Hongkongers spoilt for choice in Lohas Park, as developers offer lower prices for new projects to counter interest rate rises
- If developers are willing to adjust, they can absorb demand amid rigid secondary market prices, Centaline executive says
- First batch at Villa Garda I has been priced 14 per cent below the initial launch price of the Manor Hill project, which was launched in October last year
Villa Garda I in Lohas Park, which has been developed by Sino Land, K Wah International and China Merchants Land, for instance, has priced a first batch of 128 flats at HK$17,888 (US$2,279) per square foot on average, according to a spokeswoman.
“The market adjusts prices immediately, but second-hand property owners’ asking prices are relatively rigid. If developers are willing to make adjustments, they can absorb the purchasing power of the market,” he added.
Villa Garda I’s launch came as the one-month Hong Kong Interbank Offered Rate (Hibor), to which mortgage plans are frequently linked, rose to 0.71 per cent on Wednesday. It has risen for 12 consecutive trading days and hit its highest level in more than two years, since June 9, 2020.
This is because the Hong Kong Monetary Authority, the city’s de facto central bank, has raised rates in lockstep with the US Federal Reserve. Based on the current Hibor and the formula Hibor +1.3 per cent, the actual mortgage interest rate has risen to 2.01 per cent, a new high in more than two years.

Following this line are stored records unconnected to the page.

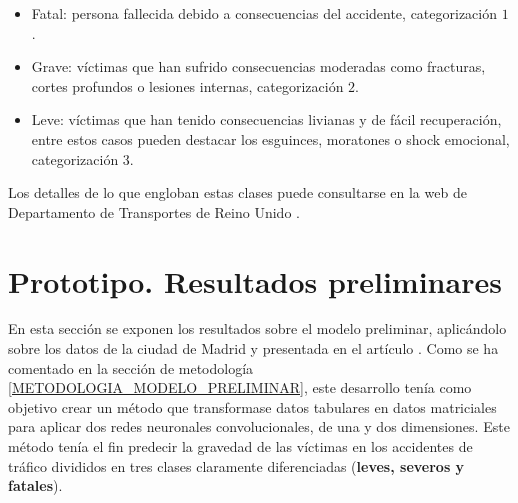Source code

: \begin{itemize}
	\item Fatal: persona fallecida debido a consecuencias del accidente, categorización $1$.
	\item Grave: víctimas que han sufrido consecuencias moderadas como fracturas, cortes profundos o lesiones internas, categorización $2$.
	\item Leve: víctimas que han tenido consecuencias livianas y de fácil recuperación, entre estos casos pueden destacar los esguinces, moratones o shock emocional, categorización $3$.
\end{itemize}

Los detalles de lo que engloban estas clases puede consultarse en la web de Departamento de Transportes de Reino Unido \cite{UKDepartmentSeverityDefinition}.


\section{Prototipo. Resultados preliminares}






En esta sección se exponen los resultados sobre el modelo preliminar, aplicándolo sobre los datos de la ciudad de Madrid y presentada en el artículo \cite{PEREZSALA2023113245}. Como se ha comentado en la sección de metodología \ref{METODOLOGIA_MODELO_PRELIMINAR}, este desarrollo tenía como objetivo crear un método que transformase datos tabulares en datos matriciales para aplicar dos redes neuronales convolucionales, de una y dos dimensiones. Este método tenía el fin predecir la gravedad de las víctimas en los accidentes de tráfico divididos en tres clases claramente diferenciadas (\textbf{leves, severos y fatales}). 

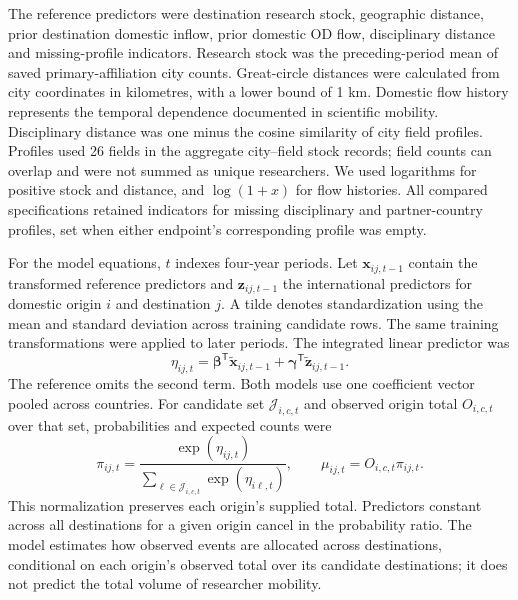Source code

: The reference predictors were destination research stock, geographic distance, prior destination domestic inflow, prior domestic OD flow, disciplinary distance and missing-profile indicators. Research stock was the preceding-period mean of saved primary-affiliation city counts. Great-circle distances were calculated from city coordinates in kilometres, with a lower bound of 1 km. Domestic flow history represents the temporal dependence documented in scientific mobility\cite{ref027}. Disciplinary distance was one minus the cosine similarity of city field profiles. Profiles used 26 fields in the aggregate city--field stock records; field counts can overlap and were not summed as unique researchers. We used logarithms for positive stock and distance, and $\log(1+x)$ for flow histories. All compared specifications retained indicators for missing disciplinary and partner-country profiles, set when either endpoint's corresponding profile was empty.

For the model equations, $t$ indexes four-year periods. Let $\mathbf{x}_{ij,t-1}$ contain the transformed reference predictors and $\mathbf{z}_{ij,t-1}$ the international predictors for domestic origin $i$ and destination $j$. A tilde denotes standardization using the mean and standard deviation across training candidate rows. The same training transformations were applied to later periods. The integrated linear predictor was
\begin{equation*}
\eta_{ij,t}=\boldsymbol{\beta}^{\mathsf T}\widetilde{\mathbf{x}}_{ij,t-1}
+\boldsymbol{\gamma}^{\mathsf T}\widetilde{\mathbf{z}}_{ij,t-1}.
\end{equation*}
The reference omits the second term. Both models use one coefficient vector pooled across countries. For candidate set $\mathcal{J}_{i,c,t}$ and observed origin total $O_{i,c,t}$ over that set, probabilities and expected counts were
\begin{equation*}
\pi_{ij,t}=\frac{\exp(\eta_{ij,t})}
{\sum_{\ell\in\mathcal{J}_{i,c,t}}\exp(\eta_{i\ell,t})},\qquad
\mu_{ij,t}=O_{i,c,t}\pi_{ij,t}.
\end{equation*}
This normalization preserves each origin's supplied total. Predictors constant across all destinations for a given origin cancel in the probability ratio. The model estimates how observed events are allocated across destinations, conditional on each origin's observed total over its candidate destinations; it does not predict the total volume of researcher mobility.


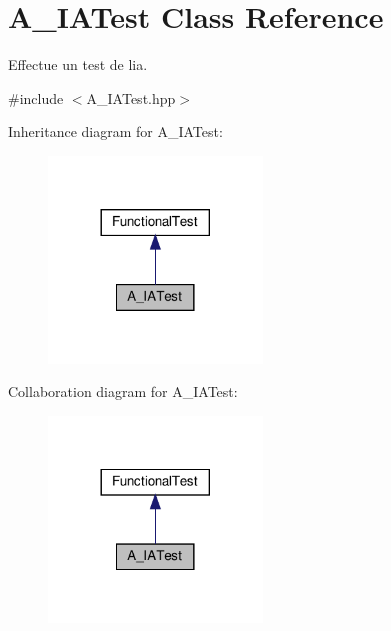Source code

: \hypertarget{classA__IATest}{}\section{A\+\_\+\+I\+A\+Test Class Reference}
\label{classA__IATest}


Effectue un test de l\textquotesingle{}ia.  




{\ttfamily \#include $<$A\+\_\+\+I\+A\+Test.\+hpp$>$}



Inheritance diagram for A\+\_\+\+I\+A\+Test\+:
\nopagebreak
\begin{figure}[H]
\begin{center}
\leavevmode
\includegraphics[width=161pt]{classA__IATest__inherit__graph}
\end{center}
\end{figure}


Collaboration diagram for A\+\_\+\+I\+A\+Test\+:
\nopagebreak
\begin{figure}[H]
\begin{center}
\leavevmode
\includegraphics[width=161pt]{classA__IATest__coll__graph}
\end{center}
\end{figure}

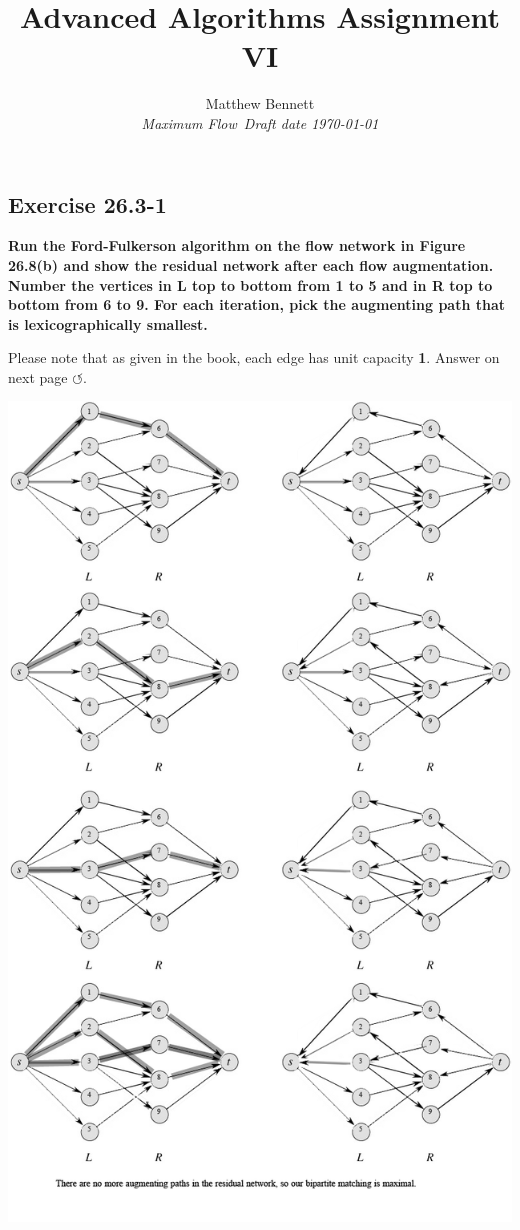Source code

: \documentclass[10pt,fullpage]{article}
\title{ Advanced Algorithms Assignment VI }
\author{Matthew Bennett \\
{\small\em Maximum Flow\ Draft date \today }}
\date{ }
\begin{document}
\maketitle

\subsection*{Exercise 26.3-1}

\textbf{Run the Ford-Fulkerson algorithm on the flow network in
Figure 26.8(b) and show the residual network after each flow
augmentation. Number the vertices in L top to bottom from 1 to 5 and
in R top to bottom from 6 to 9. For each iteration, pick the
augmenting path that is lexicographically smallest.}

Please note that as given in the book, each edge has unit capacity
{\large \bf 1}. Answer on next page $\circlearrowleft$.

\includegraphics[scale=0.5]{fig268b.png}
\end{document}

mReferral Mortgage Brokerage Services said the Hibor could climb to 1.8 per cent in the third quarter of this year, and local banks might speed up increases in the prime rate – another rate linked to mortgages – as well.

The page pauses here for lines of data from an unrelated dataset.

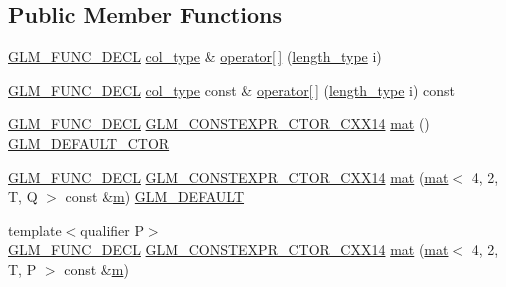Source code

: \subsection*{Public Member Functions}
\begin{DoxyCompactItemize}
\item 
\mbox{\hyperlink{setup_8hpp_ab2d052de21a70539923e9bcbf6e83a51}{G\+L\+M\+\_\+\+F\+U\+N\+C\+\_\+\+D\+E\+CL}} \mbox{\hyperlink{structglm_1_1mat_3_014_00_012_00_01_t_00_01_q_01_4_a60138ab077eb3bef96e654e672af5059}{col\+\_\+type}} \& \mbox{\hyperlink{structglm_1_1mat_3_014_00_012_00_01_t_00_01_q_01_4_ac3817abff98f5328dd58c18536a6a368}{operator\mbox{[}$\,$\mbox{]}}} (\mbox{\hyperlink{structglm_1_1mat_3_014_00_012_00_01_t_00_01_q_01_4_a4b192a2630331f70ca61657d9783026e}{length\+\_\+type}} i)
\item 
\mbox{\hyperlink{setup_8hpp_ab2d052de21a70539923e9bcbf6e83a51}{G\+L\+M\+\_\+\+F\+U\+N\+C\+\_\+\+D\+E\+CL}} \mbox{\hyperlink{structglm_1_1mat_3_014_00_012_00_01_t_00_01_q_01_4_a60138ab077eb3bef96e654e672af5059}{col\+\_\+type}} const  \& \mbox{\hyperlink{structglm_1_1mat_3_014_00_012_00_01_t_00_01_q_01_4_a93bfd9601db1127f3204daa428f627e6}{operator\mbox{[}$\,$\mbox{]}}} (\mbox{\hyperlink{structglm_1_1mat_3_014_00_012_00_01_t_00_01_q_01_4_a4b192a2630331f70ca61657d9783026e}{length\+\_\+type}} i) const
\item 
\mbox{\hyperlink{setup_8hpp_ab2d052de21a70539923e9bcbf6e83a51}{G\+L\+M\+\_\+\+F\+U\+N\+C\+\_\+\+D\+E\+CL}} \mbox{\hyperlink{setup_8hpp_a0900f9145e68bf6061b6f5e7be3fa751}{G\+L\+M\+\_\+\+C\+O\+N\+S\+T\+E\+X\+P\+R\+\_\+\+C\+T\+O\+R\+\_\+\+C\+X\+X14}} \mbox{\hyperlink{structglm_1_1mat_3_014_00_012_00_01_t_00_01_q_01_4_ad00ae33ce233ac098c9d6ff11fe709a7}{mat}} () \mbox{\hyperlink{setup_8hpp_afb97a4e995bc004c0cbbfa22125b80ba}{G\+L\+M\+\_\+\+D\+E\+F\+A\+U\+L\+T\+\_\+\+C\+T\+OR}}
\item 
\mbox{\hyperlink{setup_8hpp_ab2d052de21a70539923e9bcbf6e83a51}{G\+L\+M\+\_\+\+F\+U\+N\+C\+\_\+\+D\+E\+CL}} \mbox{\hyperlink{setup_8hpp_a0900f9145e68bf6061b6f5e7be3fa751}{G\+L\+M\+\_\+\+C\+O\+N\+S\+T\+E\+X\+P\+R\+\_\+\+C\+T\+O\+R\+\_\+\+C\+X\+X14}} \mbox{\hyperlink{structglm_1_1mat_3_014_00_012_00_01_t_00_01_q_01_4_a0713be6991a8f52680ba77634bc88c5b}{mat}} (\mbox{\hyperlink{structglm_1_1mat}{mat}}$<$ 4, 2, T, Q $>$ const \&\mbox{\hyperlink{_s_d_l__opengl__glext_8h_af593500c283bf1a787a6f947f503a5c2}{m}}) \mbox{\hyperlink{setup_8hpp_aefce7051c376a64ba89fa93a9f63bc2c}{G\+L\+M\+\_\+\+D\+E\+F\+A\+U\+LT}}
\item 
{\footnotesize template$<$qualifier P$>$ }\\\mbox{\hyperlink{setup_8hpp_ab2d052de21a70539923e9bcbf6e83a51}{G\+L\+M\+\_\+\+F\+U\+N\+C\+\_\+\+D\+E\+CL}} \mbox{\hyperlink{setup_8hpp_a0900f9145e68bf6061b6f5e7be3fa751}{G\+L\+M\+\_\+\+C\+O\+N\+S\+T\+E\+X\+P\+R\+\_\+\+C\+T\+O\+R\+\_\+\+C\+X\+X14}} \mbox{\hyperlink{structglm_1_1mat_3_014_00_012_00_01_t_00_01_q_01_4_ad435b5f1f4b1647655ec65a9a8517e20}{mat}} (\mbox{\hyperlink{structglm_1_1mat}{mat}}$<$ 4, 2, T, P $>$ const \&\mbox{\hyperlink{_s_d_l__opengl__glext_8h_af593500c283bf1a787a6f947f503a5c2}{m}})

\end{DoxyCompactItemize}
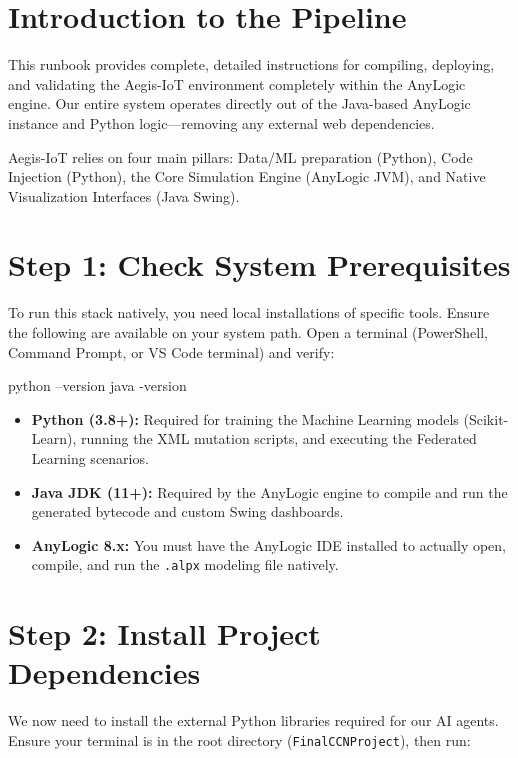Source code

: \documentclass[12pt,a4paper]{article}
\begin{document}
\section*{Introduction to the Pipeline}
This runbook provides complete, detailed instructions for compiling, deploying, and validating the Aegis-IoT environment completely within the AnyLogic engine. Our entire system operates directly out of the Java-based AnyLogic instance and Python logic—removing any external web dependencies.

Aegis-IoT relies on four main pillars: Data/ML preparation (Python), Code Injection (Python), the Core Simulation Engine (AnyLogic JVM), and Native Visualization Interfaces (Java Swing).

\section{Step 1: Check System Prerequisites}

To run this stack natively, you need local installations of specific tools. Ensure the following are available on your system path. Open a terminal (PowerShell, Command Prompt, or VS Code terminal) and verify:

\begin{terminalBox}
python --version
java -version
\end{terminalBox}

\begin{itemize}[leftmargin=*]
    \item \textbf{Python (3.8+):} Required for training the Machine Learning models (Scikit-Learn), running the XML mutation scripts, and executing the Federated Learning scenarios.
    \item \textbf{Java JDK (11+):} Required by the AnyLogic engine to compile and run the generated bytecode and custom Swing dashboards.
    \item \textbf{AnyLogic 8.x:} You must have the AnyLogic IDE installed to actually open, compile, and run the \texttt{.alpx} modeling file natively.
\end{itemize}

\section{Step 2: Install Project Dependencies}

We now need to install the external Python libraries required for our AI agents. Ensure your terminal is in the root directory (\texttt{FinalCCNProject}), then run:
\end{document}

Villa Garda I’s average price is about 5 to 10 per cent below the prices of lived-in homes in the same district, Centaline’s Chan said. It is 9.2 per cent cheaper than lived-in homes in the LP6 development, for instance, which is priced at HK$19,697 per square foot on average, according to Centaline data.
The entry price for the project is HK$6.2 million for a 329 sq ft flat. It is, however, higher than the entry prices for other recent developments. But, although Silicon Hill, Grand Jete, J Loft and Baker Circle had lower starting prices, the sizes of their cheapest flats were smaller than at Villa Garda I.
“The prices in the first price list are quite attractive,” Chan said, adding that he expected the first batch to sell out. Moreover, there was room for a 1 to 2 per cent increase in the next price list.
Hong Kong could see the launch of as many as 12,646 units this year and early 2023, according to an estimate by JLL, as developers rush to catch up as far as sales are concerned.
Elsewhere, secondary market prices and transaction volumes for 50 major estates in the city dipped in May, according to Ricacorp Properties. The agency said it expected volumes to plunge 40 to 50 per cent in June on the interest rate rises.